[Entries taken from a collection]
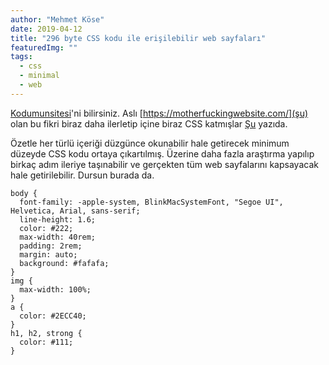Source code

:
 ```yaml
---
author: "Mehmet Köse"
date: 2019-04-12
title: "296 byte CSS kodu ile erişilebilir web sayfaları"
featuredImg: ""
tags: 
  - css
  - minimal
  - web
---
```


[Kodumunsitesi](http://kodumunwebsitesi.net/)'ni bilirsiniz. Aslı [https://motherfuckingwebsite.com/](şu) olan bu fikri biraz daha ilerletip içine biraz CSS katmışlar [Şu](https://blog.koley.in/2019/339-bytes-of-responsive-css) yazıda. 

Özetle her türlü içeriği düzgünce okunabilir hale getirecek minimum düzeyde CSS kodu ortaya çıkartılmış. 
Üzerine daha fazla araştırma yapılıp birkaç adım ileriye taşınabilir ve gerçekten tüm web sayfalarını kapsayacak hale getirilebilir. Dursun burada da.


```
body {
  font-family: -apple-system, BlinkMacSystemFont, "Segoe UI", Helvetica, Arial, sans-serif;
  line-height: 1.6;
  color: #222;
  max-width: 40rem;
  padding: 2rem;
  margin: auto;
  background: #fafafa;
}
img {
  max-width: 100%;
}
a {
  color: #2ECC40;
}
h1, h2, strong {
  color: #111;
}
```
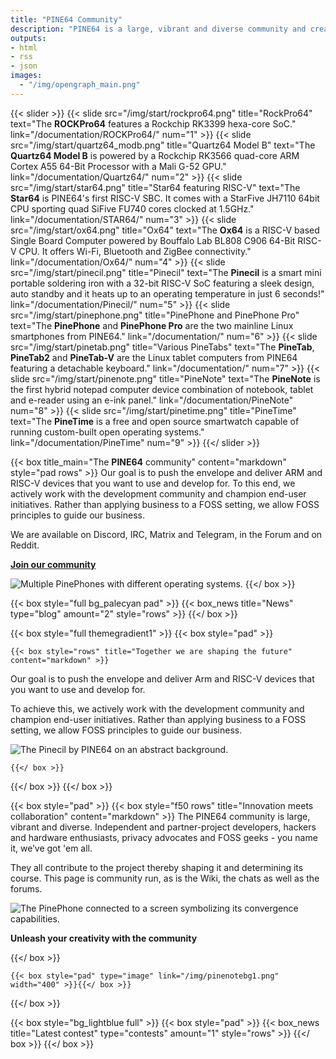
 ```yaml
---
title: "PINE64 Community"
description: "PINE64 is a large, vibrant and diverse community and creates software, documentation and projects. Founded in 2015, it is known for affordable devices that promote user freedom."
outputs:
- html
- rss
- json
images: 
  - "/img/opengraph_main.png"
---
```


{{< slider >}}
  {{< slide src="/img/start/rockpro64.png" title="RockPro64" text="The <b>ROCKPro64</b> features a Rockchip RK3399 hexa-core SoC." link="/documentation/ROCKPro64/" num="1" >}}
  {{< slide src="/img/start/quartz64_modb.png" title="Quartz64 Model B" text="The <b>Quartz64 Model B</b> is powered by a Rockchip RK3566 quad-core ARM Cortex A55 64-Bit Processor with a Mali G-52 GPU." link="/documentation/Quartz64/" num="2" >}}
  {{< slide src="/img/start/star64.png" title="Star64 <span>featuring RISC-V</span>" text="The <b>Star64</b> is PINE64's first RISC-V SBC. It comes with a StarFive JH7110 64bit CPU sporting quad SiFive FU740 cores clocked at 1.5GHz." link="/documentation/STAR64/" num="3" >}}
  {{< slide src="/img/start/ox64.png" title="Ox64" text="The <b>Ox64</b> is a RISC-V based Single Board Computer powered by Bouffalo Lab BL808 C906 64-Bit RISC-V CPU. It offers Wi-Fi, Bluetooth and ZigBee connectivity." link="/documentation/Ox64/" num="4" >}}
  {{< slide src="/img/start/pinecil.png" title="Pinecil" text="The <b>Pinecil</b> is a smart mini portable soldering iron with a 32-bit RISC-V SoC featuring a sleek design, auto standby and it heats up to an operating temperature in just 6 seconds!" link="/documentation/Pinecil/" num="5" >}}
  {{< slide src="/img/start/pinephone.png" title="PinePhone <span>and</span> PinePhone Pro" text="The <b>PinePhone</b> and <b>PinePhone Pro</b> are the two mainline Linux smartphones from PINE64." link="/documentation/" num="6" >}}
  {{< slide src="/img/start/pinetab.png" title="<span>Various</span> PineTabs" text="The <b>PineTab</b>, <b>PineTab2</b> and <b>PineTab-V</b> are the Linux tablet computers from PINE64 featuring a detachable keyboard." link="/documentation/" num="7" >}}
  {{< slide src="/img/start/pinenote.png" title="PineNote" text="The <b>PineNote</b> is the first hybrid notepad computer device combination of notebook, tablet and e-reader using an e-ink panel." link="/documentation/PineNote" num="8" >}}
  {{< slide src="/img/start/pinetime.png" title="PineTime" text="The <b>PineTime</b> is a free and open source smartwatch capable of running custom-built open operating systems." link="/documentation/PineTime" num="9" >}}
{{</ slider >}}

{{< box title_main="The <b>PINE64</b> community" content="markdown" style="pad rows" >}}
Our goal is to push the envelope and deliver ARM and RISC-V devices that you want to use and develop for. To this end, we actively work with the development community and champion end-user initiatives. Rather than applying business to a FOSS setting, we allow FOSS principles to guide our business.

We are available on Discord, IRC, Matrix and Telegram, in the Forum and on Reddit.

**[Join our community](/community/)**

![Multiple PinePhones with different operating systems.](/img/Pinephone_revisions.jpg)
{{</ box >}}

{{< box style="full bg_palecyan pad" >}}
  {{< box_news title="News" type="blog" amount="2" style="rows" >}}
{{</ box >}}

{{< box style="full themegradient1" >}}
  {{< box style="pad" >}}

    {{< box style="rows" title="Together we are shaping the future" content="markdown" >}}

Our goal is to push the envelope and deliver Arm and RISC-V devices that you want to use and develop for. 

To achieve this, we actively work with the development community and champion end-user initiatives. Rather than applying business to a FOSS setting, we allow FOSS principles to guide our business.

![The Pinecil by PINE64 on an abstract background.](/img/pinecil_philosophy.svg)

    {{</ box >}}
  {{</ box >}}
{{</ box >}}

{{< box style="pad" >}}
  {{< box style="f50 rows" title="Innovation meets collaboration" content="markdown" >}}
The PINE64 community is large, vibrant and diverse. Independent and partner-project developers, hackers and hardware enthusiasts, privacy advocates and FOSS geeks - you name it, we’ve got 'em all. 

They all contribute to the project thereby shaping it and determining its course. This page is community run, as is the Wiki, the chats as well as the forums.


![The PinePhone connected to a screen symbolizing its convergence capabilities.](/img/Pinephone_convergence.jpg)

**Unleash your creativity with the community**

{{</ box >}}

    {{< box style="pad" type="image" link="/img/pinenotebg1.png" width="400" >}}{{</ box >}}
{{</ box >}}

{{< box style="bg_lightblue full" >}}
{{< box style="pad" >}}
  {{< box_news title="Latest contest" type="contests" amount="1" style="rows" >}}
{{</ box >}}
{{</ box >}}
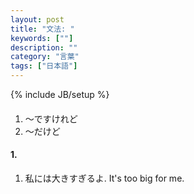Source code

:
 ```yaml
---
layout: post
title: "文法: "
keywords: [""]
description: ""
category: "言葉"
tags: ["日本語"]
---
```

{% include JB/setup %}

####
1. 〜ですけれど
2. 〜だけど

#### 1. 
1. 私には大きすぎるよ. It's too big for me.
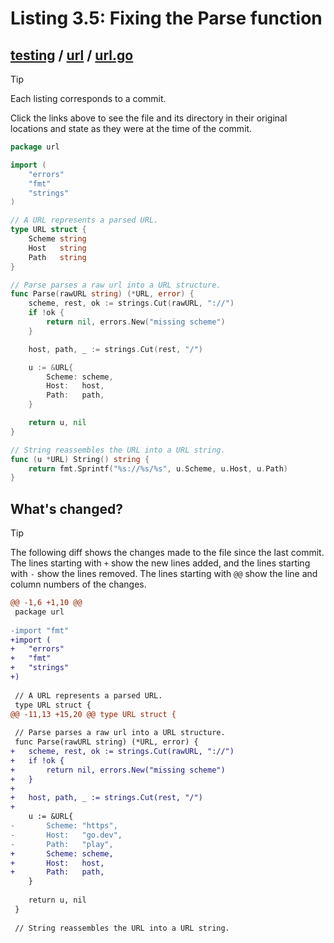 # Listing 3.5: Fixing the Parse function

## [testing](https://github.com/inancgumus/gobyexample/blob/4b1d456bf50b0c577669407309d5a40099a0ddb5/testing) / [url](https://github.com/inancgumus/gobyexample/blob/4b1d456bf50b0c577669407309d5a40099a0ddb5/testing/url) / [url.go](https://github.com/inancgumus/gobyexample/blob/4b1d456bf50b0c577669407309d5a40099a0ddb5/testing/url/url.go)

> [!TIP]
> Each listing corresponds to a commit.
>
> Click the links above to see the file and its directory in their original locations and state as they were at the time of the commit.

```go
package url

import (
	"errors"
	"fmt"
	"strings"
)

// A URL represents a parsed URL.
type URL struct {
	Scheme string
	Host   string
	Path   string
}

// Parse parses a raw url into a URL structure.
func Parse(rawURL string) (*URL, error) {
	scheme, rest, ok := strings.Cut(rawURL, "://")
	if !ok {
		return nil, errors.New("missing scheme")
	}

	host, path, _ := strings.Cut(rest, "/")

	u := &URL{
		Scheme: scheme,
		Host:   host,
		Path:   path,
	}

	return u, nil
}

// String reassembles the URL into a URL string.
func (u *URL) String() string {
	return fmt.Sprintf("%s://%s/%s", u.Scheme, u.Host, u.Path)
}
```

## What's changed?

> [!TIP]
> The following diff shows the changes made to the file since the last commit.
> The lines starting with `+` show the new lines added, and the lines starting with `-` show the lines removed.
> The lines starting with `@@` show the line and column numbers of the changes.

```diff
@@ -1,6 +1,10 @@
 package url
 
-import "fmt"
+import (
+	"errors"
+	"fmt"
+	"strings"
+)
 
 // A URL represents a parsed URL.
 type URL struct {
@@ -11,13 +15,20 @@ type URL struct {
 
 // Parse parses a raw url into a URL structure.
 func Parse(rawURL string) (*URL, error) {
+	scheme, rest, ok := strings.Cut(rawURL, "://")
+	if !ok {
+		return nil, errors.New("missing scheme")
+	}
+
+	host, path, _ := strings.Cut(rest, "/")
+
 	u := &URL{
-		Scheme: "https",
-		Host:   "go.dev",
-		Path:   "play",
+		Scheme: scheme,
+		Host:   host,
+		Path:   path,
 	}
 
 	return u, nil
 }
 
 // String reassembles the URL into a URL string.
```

▸ Try it
The required output is the exact lines from the opening line of the entries through the line with "<b>Star64</b> is PINE64's", inclusive, without pictures.

▸ Expected answer
Source code

:
 ```yaml
---
author: "Mehmet Köse"
date: 2019-04-12
title: "296 byte CSS kodu ile erişilebilir web sayfaları"
featuredImg: ""
tags: 
  - css
  - minimal
  - web
---
```


[Kodumunsitesi](http://kodumunwebsitesi.net/)'ni bilirsiniz. Aslı [https://motherfuckingwebsite.com/](şu) olan bu fikri biraz daha ilerletip içine biraz CSS katmışlar [Şu](https://blog.koley.in/2019/339-bytes-of-responsive-css) yazıda. 

Özetle her türlü içeriği düzgünce okunabilir hale getirecek minimum düzeyde CSS kodu ortaya çıkartılmış. 
Üzerine daha fazla araştırma yapılıp birkaç adım ileriye taşınabilir ve gerçekten tüm web sayfalarını kapsayacak hale getirilebilir. Dursun burada da.


```
body {
  font-family: -apple-system, BlinkMacSystemFont, "Segoe UI", Helvetica, Arial, sans-serif;
  line-height: 1.6;
  color: #222;
  max-width: 40rem;
  padding: 2rem;
  margin: auto;
  background: #fafafa;
}
img {
  max-width: 100%;
}
a {
  color: #2ECC40;
}
h1, h2, strong {
  color: #111;
}
```
 ```yaml
---
title: "PINE64 Community"
description: "PINE64 is a large, vibrant and diverse community and creates software, documentation and projects. Founded in 2015, it is known for affordable devices that promote user freedom."
outputs:
- html
- rss
- json
images: 
  - "/img/opengraph_main.png"
---
```


{{< slider >}}
  {{< slide src="/img/start/rockpro64.png" title="RockPro64" text="The <b>ROCKPro64</b> features a Rockchip RK3399 hexa-core SoC." link="/documentation/ROCKPro64/" num="1" >}}
  {{< slide src="/img/start/quartz64_modb.png" title="Quartz64 Model B" text="The <b>Quartz64 Model B</b> is powered by a Rockchip RK3566 quad-core ARM Cortex A55 64-Bit Processor with a Mali G-52 GPU." link="/documentation/Quartz64/" num="2" >}}
  {{< slide src="/img/start/star64.png" title="Star64 <span>featuring RISC-V</span>" text="The <b>Star64</b> is PINE64's first RISC-V SBC. It comes with a StarFive JH7110 64bit CPU sporting quad SiFive FU740 cores clocked at 1.5GHz." link="/documentation/STAR64/" num="3" >}}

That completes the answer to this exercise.